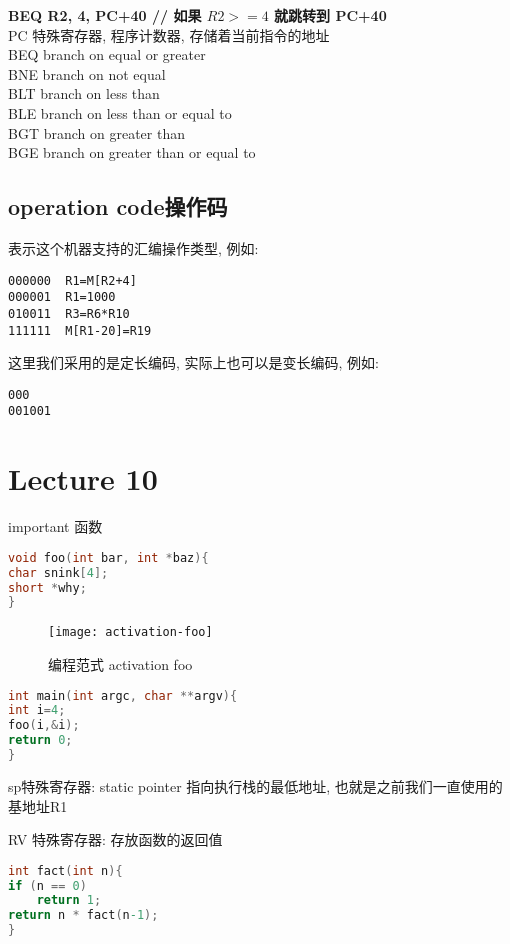 \documentclass{article}
\begin{document}
\bigskip\noindent
\textbf{BEQ R2, 4,  PC+40  // 如果 $R2 >=4$ 就跳转到 PC+40}\\
PC 特殊寄存器, 程序计数器, 存储着当前指令的地址\\
BEQ  branch on equal or greater\\
BNE branch on not equal\\
BLT branch on less than\\
BLE branch on less than or equal to\\
BGT branch on greater than\\
BGE branch on greater than or equal to\\

\subsection{operation code操作码}
表示这个机器支持的汇编操作类型,
例如:
\begin{verbatim}
000000	R1=M[R2+4]
000001	R1=1000
010011	R3=R6*R10
111111	M[R1-20]=R19
\end{verbatim}
这里我们采用的是定长编码,
实际上也可以是变长编码,
例如:
\begin{verbatim}
000
001001
\end{verbatim}

\section{Lecture 10} important
函数
\begin{lstlisting}[language = C]
void foo(int bar, int *baz){
char snink[4];
short *why;
}
\end{lstlisting}
\begin{figure}[htbp]
	\centering
	\texttt{[image: activation-foo]}\\
	\caption{编程范式 activation foo}\label{fig.activation.foo}
\end{figure}


\begin{lstlisting}[language = C]
int main(int argc, char **argv){
int i=4;
foo(i,&i);
return 0;
}
\end{lstlisting}

sp特殊寄存器:
static pointer 指向执行栈的最低地址, 也就是之前我们一直使用的基地址R1

RV 特殊寄存器:
存放函数的返回值

\begin{lstlisting}[language = C]
int fact(int n){
if (n == 0)
	return 1;
return n * fact(n-1);
}
\end{lstlisting}
\end{document}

|---|

#### EXERCISE OBJECTIVE
Images should not appear in the copy; retype the listing above exactly.

#### COMPLETED EXERCISE
 \documentclass{article}
\begin{document}
\bigskip\noindent
\textbf{BEQ R2, 4,  PC+40  // 如果 $R2 >=4$ 就跳转到 PC+40}\\
PC 特殊寄存器, 程序计数器, 存储着当前指令的地址\\
BEQ  branch on equal or greater\\
BNE branch on not equal\\
BLT branch on less than\\
BLE branch on less than or equal to\\
BGT branch on greater than\\
BGE branch on greater than or equal to\\

\subsection{operation code操作码}
表示这个机器支持的汇编操作类型,
例如:
\begin{verbatim}
000000	R1=M[R2+4]
000001	R1=1000
010011	R3=R6*R10
111111	M[R1-20]=R19
\end{verbatim}
这里我们采用的是定长编码,
实际上也可以是变长编码,
例如:
\begin{verbatim}
000
001001
\end{verbatim}

\section{Lecture 10} important
函数
\begin{lstlisting}[language = C]
void foo(int bar, int *baz){
char snink[4];
short *why;
}
\end{lstlisting}
\begin{figure}[htbp]
	\centering
	\texttt{[image: activation-foo]}\\
	\caption{编程范式 activation foo}\label{fig.activation.foo}
\end{figure}


\begin{lstlisting}[language = C]
int main(int argc, char **argv){
int i=4;
foo(i,&i);
return 0;
}
\end{lstlisting}

sp特殊寄存器:
static pointer 指向执行栈的最低地址, 也就是之前我们一直使用的基地址R1

RV 特殊寄存器:
存放函数的返回值

\begin{lstlisting}[language = C]
int fact(int n){
if (n == 0)
	return 1;
return n * fact(n-1);
}
\end{lstlisting}
\end{document}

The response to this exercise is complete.